--- ABOUT THIS TASK ---
Go to the line holding "##### Détermination des" in the entries below and write out exactly every line down to and including the line holding "la demande d’accréditation**".

==== DATA TO USE

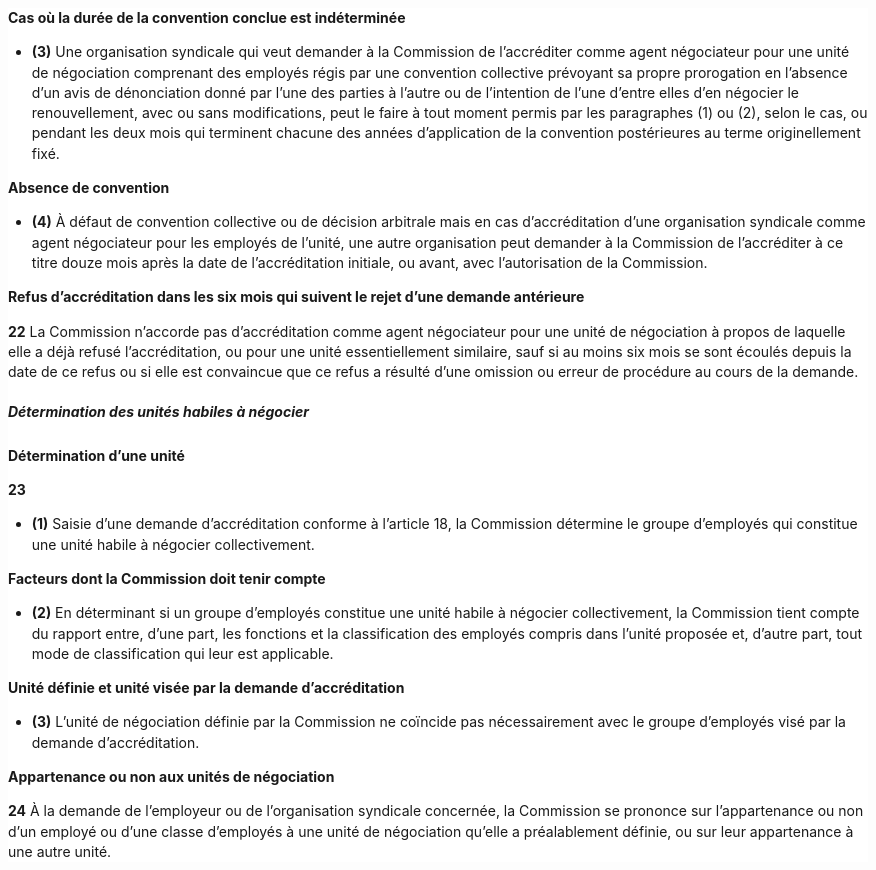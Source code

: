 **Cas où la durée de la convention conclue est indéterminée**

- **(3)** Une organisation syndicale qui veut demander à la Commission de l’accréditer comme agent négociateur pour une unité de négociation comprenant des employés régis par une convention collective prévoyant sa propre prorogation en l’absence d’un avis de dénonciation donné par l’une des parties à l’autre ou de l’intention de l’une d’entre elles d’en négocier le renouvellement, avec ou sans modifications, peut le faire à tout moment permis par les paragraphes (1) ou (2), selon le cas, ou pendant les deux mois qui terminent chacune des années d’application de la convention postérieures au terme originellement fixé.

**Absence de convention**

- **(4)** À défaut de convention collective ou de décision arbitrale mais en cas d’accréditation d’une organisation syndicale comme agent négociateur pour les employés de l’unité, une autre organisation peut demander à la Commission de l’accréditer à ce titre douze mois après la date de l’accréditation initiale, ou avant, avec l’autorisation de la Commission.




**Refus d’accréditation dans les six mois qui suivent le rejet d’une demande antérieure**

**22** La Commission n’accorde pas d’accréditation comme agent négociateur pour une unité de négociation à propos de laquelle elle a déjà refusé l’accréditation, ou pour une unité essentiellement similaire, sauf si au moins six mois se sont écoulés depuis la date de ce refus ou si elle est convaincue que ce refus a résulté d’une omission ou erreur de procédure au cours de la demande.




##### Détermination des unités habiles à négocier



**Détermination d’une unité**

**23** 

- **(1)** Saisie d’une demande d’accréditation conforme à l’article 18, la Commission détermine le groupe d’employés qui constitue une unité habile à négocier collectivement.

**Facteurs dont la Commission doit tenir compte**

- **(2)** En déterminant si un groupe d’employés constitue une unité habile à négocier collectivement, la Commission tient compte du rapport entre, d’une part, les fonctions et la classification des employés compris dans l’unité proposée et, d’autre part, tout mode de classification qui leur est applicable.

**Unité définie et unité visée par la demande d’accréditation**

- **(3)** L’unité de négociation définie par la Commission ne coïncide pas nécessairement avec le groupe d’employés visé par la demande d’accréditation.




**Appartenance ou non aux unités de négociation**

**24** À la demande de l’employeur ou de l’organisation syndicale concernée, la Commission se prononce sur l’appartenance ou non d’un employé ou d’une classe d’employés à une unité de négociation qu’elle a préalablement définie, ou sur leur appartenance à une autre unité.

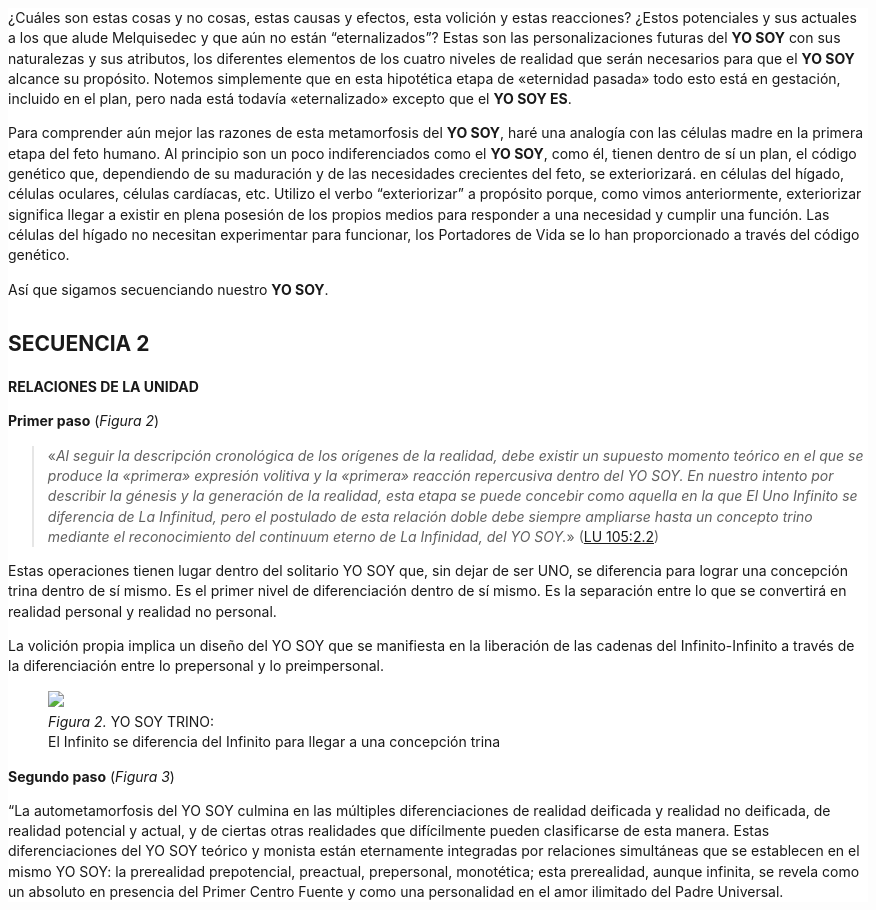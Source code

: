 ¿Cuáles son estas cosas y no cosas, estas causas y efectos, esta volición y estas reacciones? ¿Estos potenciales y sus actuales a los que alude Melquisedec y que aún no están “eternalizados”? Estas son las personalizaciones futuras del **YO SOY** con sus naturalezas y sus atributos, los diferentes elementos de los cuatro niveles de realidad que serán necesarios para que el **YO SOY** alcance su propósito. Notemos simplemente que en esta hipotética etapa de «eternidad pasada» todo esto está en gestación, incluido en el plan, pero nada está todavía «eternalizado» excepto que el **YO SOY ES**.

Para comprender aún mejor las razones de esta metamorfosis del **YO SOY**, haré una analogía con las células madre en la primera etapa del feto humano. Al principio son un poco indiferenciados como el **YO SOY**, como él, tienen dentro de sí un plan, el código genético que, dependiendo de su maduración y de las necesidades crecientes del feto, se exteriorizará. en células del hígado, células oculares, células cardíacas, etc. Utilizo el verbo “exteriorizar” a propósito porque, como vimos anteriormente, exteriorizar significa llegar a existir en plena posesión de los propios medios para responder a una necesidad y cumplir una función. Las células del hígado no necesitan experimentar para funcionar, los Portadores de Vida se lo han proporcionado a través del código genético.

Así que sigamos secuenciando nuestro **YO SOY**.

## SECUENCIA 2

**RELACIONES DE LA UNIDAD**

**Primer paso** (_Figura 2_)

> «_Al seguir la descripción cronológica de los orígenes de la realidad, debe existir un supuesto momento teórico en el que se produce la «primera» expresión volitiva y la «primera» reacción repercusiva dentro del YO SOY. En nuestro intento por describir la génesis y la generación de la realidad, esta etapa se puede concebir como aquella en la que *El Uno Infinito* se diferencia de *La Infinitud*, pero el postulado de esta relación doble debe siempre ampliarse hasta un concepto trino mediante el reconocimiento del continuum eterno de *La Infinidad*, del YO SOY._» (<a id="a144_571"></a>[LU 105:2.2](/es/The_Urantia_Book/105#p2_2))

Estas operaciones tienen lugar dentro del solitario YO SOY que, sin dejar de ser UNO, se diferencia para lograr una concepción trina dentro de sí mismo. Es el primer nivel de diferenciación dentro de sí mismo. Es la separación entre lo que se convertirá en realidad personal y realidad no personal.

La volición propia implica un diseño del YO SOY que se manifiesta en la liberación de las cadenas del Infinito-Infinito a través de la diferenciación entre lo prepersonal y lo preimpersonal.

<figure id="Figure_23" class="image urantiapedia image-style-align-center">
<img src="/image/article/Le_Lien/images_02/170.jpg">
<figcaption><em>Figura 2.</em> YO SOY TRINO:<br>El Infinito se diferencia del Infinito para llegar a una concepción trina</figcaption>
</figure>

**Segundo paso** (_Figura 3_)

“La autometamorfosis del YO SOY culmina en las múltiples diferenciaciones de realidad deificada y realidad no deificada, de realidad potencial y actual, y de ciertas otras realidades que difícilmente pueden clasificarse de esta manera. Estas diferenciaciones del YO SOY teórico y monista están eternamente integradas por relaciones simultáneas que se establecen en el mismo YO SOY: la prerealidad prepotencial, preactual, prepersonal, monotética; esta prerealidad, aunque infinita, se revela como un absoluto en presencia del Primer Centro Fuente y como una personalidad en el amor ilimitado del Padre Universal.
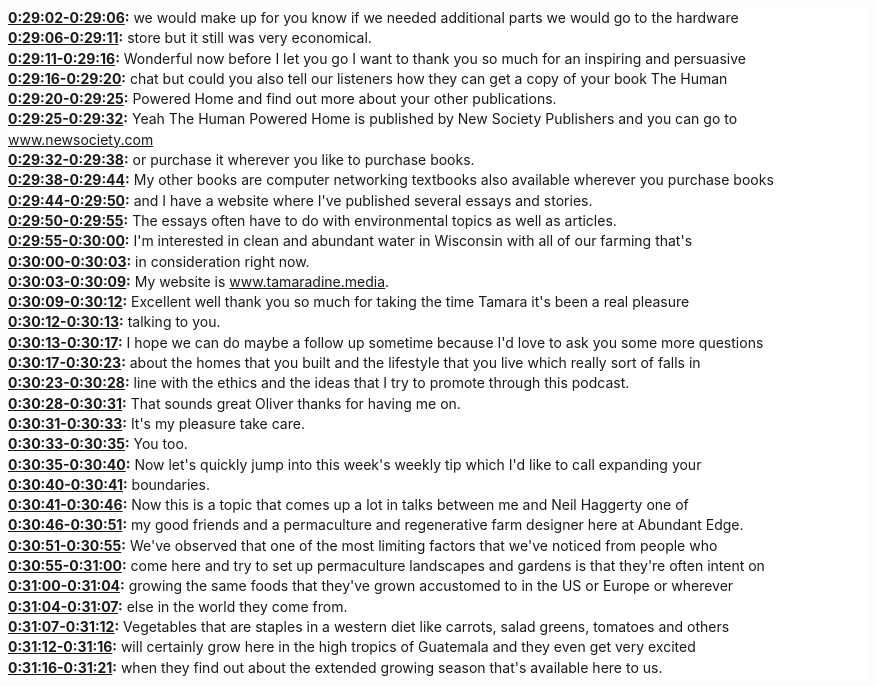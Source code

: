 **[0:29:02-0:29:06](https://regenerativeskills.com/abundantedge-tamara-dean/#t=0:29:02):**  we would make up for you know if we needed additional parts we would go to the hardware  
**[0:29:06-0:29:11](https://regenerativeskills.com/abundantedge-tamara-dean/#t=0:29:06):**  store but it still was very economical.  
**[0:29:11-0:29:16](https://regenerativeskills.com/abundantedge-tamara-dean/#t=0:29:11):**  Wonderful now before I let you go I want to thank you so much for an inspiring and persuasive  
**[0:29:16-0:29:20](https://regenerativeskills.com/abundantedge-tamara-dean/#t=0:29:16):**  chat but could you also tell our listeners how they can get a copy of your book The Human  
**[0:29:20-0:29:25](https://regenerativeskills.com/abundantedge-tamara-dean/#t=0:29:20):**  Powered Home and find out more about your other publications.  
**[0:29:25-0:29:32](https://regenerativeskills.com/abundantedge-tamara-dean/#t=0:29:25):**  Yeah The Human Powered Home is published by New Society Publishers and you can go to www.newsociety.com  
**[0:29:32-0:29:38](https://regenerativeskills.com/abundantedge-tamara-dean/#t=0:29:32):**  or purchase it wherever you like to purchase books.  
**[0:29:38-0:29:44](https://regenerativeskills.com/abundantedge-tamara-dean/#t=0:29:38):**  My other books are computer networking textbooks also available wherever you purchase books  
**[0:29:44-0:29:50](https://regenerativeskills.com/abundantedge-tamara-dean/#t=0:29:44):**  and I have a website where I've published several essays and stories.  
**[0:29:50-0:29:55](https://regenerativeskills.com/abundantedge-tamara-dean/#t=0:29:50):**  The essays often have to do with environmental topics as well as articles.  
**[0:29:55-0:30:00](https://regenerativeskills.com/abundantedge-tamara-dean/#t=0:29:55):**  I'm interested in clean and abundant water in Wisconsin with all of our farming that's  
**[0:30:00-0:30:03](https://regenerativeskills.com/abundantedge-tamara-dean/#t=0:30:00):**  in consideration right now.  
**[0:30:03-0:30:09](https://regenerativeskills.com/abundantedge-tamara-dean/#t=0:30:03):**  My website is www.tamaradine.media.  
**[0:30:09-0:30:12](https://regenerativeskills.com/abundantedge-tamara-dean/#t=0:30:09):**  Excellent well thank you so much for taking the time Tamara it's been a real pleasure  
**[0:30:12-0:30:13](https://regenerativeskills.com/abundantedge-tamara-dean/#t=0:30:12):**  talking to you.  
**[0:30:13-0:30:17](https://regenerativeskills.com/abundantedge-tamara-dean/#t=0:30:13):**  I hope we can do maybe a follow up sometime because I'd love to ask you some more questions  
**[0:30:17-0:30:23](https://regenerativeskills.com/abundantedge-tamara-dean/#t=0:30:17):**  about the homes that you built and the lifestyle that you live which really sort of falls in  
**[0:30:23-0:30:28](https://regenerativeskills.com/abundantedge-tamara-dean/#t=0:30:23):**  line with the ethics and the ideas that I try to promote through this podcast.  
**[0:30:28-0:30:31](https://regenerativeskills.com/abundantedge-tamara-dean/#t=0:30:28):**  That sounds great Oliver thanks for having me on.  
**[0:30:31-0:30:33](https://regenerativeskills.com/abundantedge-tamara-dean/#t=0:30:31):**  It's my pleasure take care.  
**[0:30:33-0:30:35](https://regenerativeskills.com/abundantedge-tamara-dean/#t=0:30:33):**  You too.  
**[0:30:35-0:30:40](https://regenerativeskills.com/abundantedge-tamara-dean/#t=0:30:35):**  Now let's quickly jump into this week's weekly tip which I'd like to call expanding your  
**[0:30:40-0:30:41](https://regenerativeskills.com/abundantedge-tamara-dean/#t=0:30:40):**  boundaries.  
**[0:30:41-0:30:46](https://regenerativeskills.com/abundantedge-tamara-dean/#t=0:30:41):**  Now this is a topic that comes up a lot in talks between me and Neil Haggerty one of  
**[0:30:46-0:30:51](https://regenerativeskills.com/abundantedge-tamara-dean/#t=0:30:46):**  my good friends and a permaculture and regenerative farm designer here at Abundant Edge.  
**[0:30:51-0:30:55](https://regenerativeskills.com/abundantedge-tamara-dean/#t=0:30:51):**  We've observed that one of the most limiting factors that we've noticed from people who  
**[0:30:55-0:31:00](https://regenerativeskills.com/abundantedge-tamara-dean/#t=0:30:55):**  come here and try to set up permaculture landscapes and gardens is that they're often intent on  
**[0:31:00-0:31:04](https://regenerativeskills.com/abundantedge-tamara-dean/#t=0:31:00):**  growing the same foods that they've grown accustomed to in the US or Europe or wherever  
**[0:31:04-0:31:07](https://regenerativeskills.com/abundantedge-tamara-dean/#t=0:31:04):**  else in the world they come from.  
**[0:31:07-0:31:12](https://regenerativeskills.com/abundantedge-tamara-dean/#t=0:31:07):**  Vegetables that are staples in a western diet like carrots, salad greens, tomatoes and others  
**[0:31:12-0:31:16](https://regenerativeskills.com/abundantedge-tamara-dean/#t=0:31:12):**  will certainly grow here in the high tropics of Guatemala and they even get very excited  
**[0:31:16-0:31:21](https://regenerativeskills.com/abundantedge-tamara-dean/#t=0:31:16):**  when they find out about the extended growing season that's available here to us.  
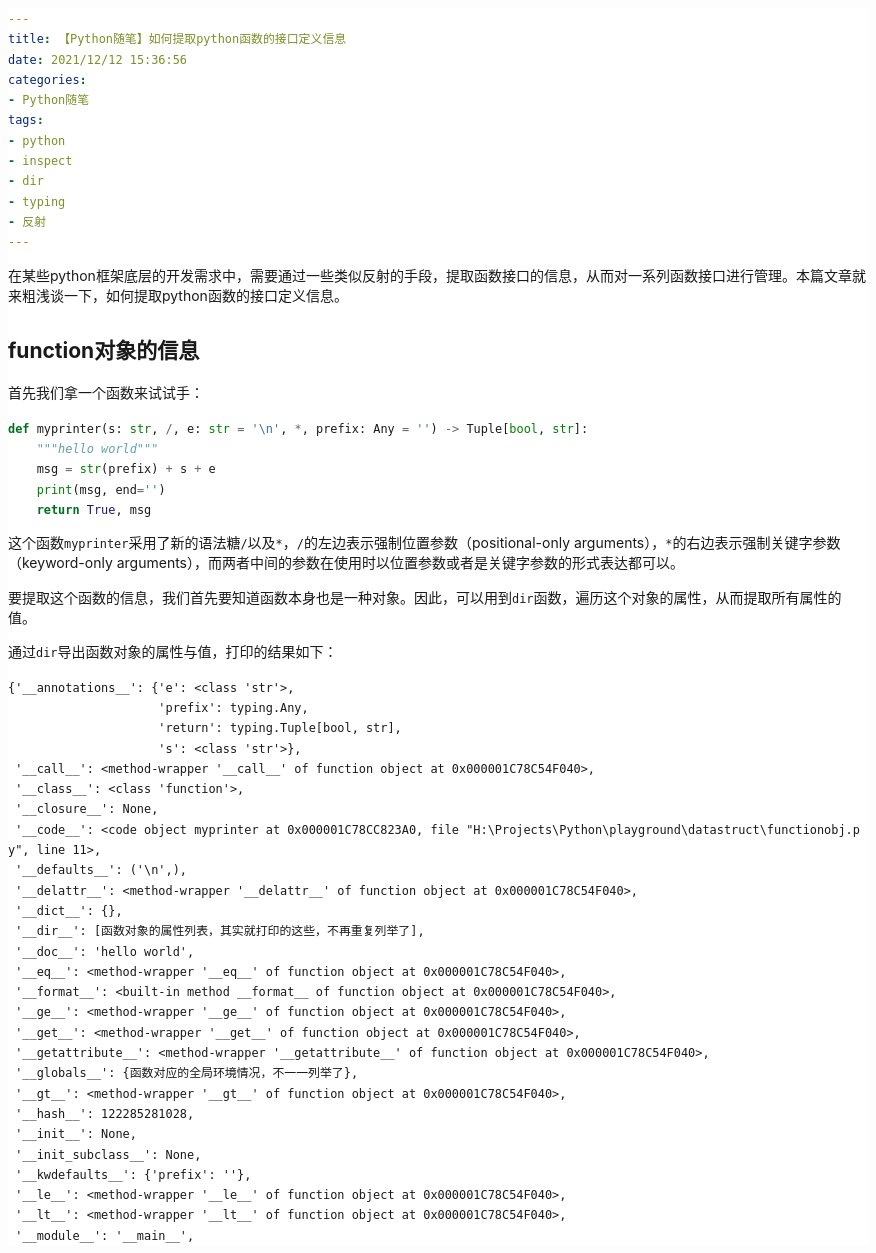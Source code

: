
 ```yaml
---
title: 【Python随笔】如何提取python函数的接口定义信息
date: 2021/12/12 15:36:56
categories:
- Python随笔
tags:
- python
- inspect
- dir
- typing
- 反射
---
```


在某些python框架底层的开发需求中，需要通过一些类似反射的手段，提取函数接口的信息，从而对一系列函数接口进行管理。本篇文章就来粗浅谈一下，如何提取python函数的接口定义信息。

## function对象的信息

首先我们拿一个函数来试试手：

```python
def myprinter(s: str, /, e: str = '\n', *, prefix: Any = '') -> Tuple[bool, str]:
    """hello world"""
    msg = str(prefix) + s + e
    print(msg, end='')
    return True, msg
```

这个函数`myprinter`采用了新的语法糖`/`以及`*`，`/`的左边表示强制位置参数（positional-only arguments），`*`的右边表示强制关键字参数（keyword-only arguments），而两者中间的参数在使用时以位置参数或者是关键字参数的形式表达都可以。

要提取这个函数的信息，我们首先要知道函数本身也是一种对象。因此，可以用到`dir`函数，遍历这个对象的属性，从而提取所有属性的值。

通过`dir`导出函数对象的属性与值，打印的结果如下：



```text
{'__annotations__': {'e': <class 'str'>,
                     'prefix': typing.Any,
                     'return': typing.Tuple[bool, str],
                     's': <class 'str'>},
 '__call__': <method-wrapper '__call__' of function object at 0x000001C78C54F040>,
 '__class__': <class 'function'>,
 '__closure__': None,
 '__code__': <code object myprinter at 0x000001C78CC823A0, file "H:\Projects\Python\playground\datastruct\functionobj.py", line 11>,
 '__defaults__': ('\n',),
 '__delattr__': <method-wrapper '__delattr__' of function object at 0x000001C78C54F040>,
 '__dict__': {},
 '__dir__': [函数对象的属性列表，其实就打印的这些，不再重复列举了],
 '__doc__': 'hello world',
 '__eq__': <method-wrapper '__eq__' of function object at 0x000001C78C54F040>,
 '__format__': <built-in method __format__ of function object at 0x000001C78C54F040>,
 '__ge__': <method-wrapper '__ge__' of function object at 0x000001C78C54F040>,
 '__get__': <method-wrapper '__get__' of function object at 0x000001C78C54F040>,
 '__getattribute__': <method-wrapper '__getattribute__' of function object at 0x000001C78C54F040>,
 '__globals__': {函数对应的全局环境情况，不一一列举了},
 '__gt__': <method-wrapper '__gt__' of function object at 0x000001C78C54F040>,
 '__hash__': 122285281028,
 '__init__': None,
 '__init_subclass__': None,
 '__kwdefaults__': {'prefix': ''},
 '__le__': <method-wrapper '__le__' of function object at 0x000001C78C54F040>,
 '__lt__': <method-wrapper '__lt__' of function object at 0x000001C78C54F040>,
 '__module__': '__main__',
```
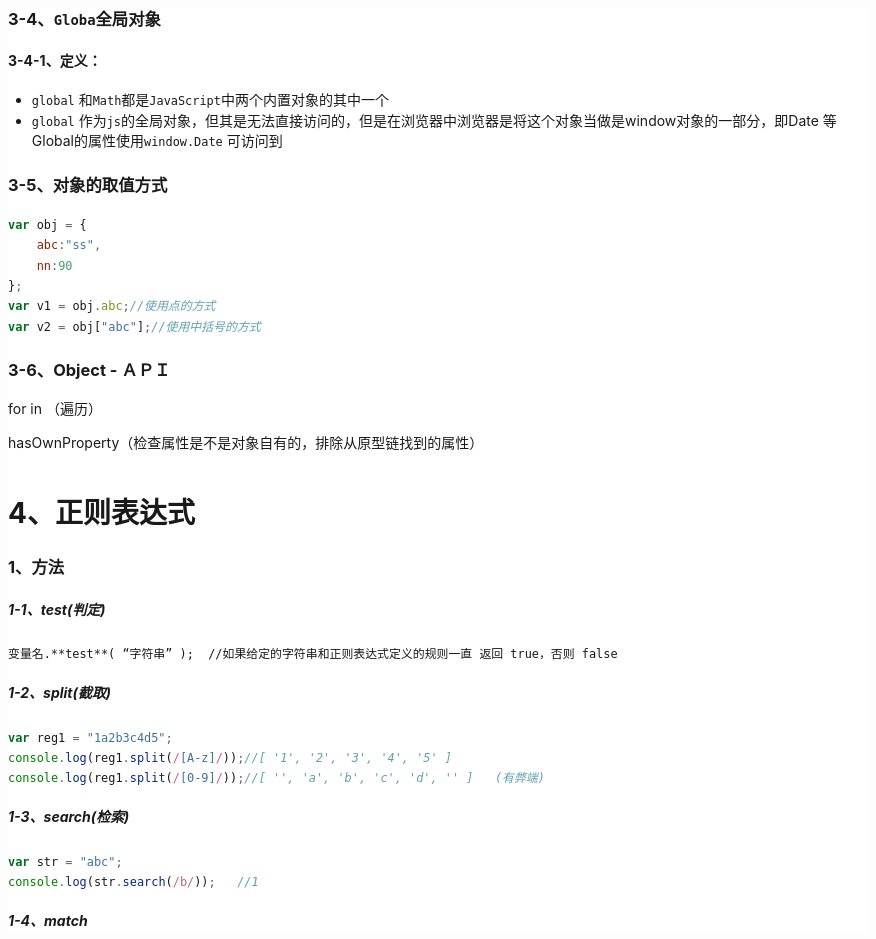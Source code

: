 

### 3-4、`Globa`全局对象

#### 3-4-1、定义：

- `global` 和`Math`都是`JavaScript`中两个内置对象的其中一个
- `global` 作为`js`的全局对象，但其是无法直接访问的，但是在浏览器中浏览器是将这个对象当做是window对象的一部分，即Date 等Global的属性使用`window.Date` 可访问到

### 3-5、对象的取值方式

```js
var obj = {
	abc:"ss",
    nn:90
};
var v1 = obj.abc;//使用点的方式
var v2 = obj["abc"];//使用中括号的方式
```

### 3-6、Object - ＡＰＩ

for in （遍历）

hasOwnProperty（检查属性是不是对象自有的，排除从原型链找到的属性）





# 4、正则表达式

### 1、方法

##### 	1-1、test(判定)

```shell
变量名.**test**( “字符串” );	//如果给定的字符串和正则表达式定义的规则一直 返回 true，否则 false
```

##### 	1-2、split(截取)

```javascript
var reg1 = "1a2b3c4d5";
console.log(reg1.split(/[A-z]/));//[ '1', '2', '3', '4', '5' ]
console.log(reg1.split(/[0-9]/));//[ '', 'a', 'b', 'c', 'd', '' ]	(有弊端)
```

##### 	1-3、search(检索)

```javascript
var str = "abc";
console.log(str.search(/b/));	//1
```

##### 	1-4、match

========

--- RESULT FOR THIS EXERCISE ---
##### Détermination des unités habiles à négocier



**Détermination d’une unité**

**23** 

- **(1)** Saisie d’une demande d’accréditation conforme à l’article 18, la Commission détermine le groupe d’employés qui constitue une unité habile à négocier collectivement.

**Facteurs dont la Commission doit tenir compte**

- **(2)** En déterminant si un groupe d’employés constitue une unité habile à négocier collectivement, la Commission tient compte du rapport entre, d’une part, les fonctions et la classification des employés compris dans l’unité proposée et, d’autre part, tout mode de classification qui leur est applicable.

**Unité définie et unité visée par la demande d’accréditation**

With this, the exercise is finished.